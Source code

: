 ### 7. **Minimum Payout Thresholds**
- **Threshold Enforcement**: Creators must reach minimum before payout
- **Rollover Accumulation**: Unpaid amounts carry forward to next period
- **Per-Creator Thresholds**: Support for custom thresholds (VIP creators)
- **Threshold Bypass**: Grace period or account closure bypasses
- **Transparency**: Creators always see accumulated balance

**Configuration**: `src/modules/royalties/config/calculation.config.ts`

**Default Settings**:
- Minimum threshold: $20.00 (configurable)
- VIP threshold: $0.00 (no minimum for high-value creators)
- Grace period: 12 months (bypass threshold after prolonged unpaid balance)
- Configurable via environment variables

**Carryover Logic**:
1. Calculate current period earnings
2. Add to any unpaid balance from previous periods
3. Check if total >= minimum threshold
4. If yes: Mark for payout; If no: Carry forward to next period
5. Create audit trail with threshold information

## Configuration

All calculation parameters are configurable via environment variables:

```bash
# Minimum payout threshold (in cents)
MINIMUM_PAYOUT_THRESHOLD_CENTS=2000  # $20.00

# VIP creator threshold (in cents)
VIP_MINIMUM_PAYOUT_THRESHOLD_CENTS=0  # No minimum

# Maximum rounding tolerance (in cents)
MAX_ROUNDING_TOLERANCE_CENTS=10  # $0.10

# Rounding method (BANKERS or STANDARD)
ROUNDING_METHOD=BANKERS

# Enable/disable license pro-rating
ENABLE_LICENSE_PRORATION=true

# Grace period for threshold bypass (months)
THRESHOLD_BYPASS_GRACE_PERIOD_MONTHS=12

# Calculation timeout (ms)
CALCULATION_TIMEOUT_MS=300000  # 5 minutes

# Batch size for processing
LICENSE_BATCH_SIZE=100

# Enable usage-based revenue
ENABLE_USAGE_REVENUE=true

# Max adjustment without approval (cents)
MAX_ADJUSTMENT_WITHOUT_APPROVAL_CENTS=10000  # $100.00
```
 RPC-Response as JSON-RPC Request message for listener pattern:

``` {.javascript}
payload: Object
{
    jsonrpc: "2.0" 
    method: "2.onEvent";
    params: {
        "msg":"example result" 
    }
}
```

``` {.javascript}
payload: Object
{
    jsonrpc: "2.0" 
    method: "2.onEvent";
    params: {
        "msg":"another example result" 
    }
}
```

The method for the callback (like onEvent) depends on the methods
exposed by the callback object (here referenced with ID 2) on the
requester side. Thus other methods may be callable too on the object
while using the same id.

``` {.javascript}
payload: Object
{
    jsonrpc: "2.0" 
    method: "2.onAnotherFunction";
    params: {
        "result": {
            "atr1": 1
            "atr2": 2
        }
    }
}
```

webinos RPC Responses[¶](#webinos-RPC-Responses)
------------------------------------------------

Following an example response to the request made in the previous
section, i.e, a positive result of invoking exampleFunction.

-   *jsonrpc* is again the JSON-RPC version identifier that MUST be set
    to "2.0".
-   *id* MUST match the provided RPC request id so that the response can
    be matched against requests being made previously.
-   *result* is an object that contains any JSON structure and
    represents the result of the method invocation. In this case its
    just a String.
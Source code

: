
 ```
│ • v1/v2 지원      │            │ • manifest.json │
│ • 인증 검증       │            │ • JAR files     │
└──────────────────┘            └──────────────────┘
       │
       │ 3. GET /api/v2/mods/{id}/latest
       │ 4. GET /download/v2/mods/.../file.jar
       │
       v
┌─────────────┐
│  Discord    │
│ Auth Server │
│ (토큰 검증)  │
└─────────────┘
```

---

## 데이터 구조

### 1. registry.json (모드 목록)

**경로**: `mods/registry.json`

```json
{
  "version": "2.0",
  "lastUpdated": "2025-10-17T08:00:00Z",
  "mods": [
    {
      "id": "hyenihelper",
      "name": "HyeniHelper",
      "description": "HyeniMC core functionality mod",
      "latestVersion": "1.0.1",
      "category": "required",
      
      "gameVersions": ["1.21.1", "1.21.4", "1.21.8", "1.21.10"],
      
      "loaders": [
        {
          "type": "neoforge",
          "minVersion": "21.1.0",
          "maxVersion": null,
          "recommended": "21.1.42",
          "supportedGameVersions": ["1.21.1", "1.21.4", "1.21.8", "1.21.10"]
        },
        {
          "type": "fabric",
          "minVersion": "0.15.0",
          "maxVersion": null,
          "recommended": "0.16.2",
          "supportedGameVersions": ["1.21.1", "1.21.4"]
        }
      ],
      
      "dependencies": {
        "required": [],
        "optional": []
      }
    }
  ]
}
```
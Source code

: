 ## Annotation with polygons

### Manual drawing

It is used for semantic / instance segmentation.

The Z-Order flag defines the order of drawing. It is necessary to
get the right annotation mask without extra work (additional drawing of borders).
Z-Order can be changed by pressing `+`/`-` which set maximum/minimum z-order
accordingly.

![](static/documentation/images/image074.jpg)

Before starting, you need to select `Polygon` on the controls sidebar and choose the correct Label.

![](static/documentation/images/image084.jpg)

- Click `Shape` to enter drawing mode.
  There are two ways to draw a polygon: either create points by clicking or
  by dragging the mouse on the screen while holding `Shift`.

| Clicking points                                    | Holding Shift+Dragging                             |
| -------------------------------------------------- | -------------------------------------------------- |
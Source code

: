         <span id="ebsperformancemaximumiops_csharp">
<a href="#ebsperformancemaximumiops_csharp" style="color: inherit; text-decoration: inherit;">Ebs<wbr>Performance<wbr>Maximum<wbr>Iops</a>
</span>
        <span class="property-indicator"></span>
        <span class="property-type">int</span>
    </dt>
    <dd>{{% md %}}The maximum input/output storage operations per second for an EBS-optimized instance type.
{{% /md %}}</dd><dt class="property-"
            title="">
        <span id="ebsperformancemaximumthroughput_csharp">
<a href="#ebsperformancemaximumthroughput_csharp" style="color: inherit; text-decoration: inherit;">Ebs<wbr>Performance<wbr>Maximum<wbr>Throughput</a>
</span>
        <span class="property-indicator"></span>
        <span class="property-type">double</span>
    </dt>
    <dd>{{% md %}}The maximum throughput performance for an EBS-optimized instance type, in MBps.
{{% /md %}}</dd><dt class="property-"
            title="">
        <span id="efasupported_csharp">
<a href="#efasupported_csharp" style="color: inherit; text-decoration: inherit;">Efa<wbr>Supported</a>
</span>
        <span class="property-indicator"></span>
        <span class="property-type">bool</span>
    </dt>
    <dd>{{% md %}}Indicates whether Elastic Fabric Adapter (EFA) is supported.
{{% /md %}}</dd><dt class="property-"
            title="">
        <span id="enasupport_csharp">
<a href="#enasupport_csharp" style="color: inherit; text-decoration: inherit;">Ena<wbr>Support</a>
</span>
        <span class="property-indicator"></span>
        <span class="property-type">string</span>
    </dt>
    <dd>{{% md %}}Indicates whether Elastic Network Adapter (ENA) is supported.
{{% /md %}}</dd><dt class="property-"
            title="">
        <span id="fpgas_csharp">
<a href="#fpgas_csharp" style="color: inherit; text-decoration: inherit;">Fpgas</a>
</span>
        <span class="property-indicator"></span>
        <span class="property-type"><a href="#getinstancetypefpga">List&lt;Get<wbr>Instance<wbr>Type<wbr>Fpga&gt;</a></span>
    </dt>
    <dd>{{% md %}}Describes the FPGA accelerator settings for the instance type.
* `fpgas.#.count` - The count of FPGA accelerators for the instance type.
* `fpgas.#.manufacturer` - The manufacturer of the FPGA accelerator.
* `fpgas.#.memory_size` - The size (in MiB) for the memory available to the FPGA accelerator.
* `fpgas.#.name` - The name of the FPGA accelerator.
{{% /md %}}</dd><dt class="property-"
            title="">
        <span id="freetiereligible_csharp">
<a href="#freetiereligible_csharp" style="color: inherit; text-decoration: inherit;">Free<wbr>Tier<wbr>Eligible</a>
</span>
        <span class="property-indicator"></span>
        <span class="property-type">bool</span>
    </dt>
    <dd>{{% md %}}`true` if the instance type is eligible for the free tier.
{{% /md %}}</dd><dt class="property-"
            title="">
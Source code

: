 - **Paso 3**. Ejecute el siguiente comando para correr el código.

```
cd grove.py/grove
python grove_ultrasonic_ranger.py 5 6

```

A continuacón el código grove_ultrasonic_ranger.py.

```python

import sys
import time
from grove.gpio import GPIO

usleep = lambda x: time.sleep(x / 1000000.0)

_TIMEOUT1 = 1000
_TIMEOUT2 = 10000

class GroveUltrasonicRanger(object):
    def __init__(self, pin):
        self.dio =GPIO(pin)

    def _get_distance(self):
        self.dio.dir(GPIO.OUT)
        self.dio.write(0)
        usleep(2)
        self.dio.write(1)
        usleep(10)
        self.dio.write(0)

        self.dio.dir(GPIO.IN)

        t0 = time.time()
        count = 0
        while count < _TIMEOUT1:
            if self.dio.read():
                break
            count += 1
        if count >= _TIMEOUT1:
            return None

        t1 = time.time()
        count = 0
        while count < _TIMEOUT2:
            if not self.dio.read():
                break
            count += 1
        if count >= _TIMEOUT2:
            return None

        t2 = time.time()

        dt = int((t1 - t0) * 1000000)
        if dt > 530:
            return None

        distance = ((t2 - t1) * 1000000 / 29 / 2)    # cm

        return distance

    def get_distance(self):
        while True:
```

= Work to complete =
Look through the entries. Copy out each line with "usleep" in it.

= Response box =
usleep = lambda x: time.sleep(x / 1000000.0)
        usleep(2)
        usleep(10)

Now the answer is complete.